- **Task statement**
Set down each entry as it stands. Skip the pictures.

- **Data**

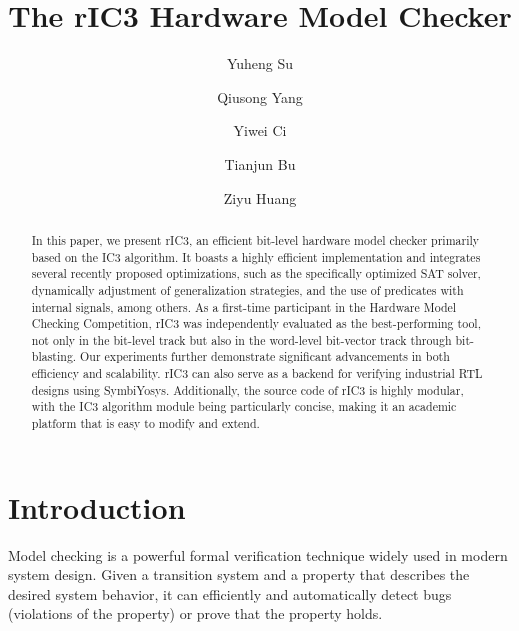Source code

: \documentclass[runningheads]{llncs}
\begin{document}
\title{The rIC3 Hardware Model Checker}

\author{
    Yuheng Su \and
    Qiusong Yang \and
    Yiwei Ci \and
    Tianjun Bu\and
    Ziyu Huang}

\maketitle

\begin{abstract} In this paper, we present rIC3, an efficient bit-level hardware model checker primarily based on the IC3 algorithm. It boasts a highly efficient implementation and integrates several recently proposed optimizations, such as the specifically optimized SAT solver, dynamically adjustment of generalization strategies, and the use of predicates with internal signals, among others. As a first-time participant in the Hardware Model Checking Competition, rIC3 was independently evaluated as the best-performing tool, not only in the bit-level track but also in the word-level bit-vector track through bit-blasting. Our experiments further demonstrate significant advancements in both efficiency and scalability. rIC3 can also serve as a backend for verifying industrial RTL designs using SymbiYosys. Additionally, the source code of rIC3 is highly modular, with the IC3 algorithm module being particularly concise, making it an academic platform that is easy to modify and extend.

\end{abstract}

\section{Introduction}
Model checking \cite{ModelChecking,HandbookMC} is a powerful formal verification technique widely used in modern system design. Given a transition system and a property that describes the desired system behavior, it can efficiently and automatically detect bugs (violations of the property) or prove that the property holds.
\end{document}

- **Problem solution**
Source code

: \documentclass[runningheads]{llncs}
\begin{document}
\title{The rIC3 Hardware Model Checker}

\author{
    Yuheng Su \and
    Qiusong Yang \and
    Yiwei Ci \and
    Tianjun Bu\and
    Ziyu Huang}

\maketitle

\begin{abstract} In this paper, we present rIC3, an efficient bit-level hardware model checker primarily based on the IC3 algorithm. It boasts a highly efficient implementation and integrates several recently proposed optimizations, such as the specifically optimized SAT solver, dynamically adjustment of generalization strategies, and the use of predicates with internal signals, among others. As a first-time participant in the Hardware Model Checking Competition, rIC3 was independently evaluated as the best-performing tool, not only in the bit-level track but also in the word-level bit-vector track through bit-blasting. Our experiments further demonstrate significant advancements in both efficiency and scalability. rIC3 can also serve as a backend for verifying industrial RTL designs using SymbiYosys. Additionally, the source code of rIC3 is highly modular, with the IC3 algorithm module being particularly concise, making it an academic platform that is easy to modify and extend.

\end{abstract}

\section{Introduction}
Model checking \cite{ModelChecking,HandbookMC} is a powerful formal verification technique widely used in modern system design. Given a transition system and a property that describes the desired system behavior, it can efficiently and automatically detect bugs (violations of the property) or prove that the property holds.
\end{document}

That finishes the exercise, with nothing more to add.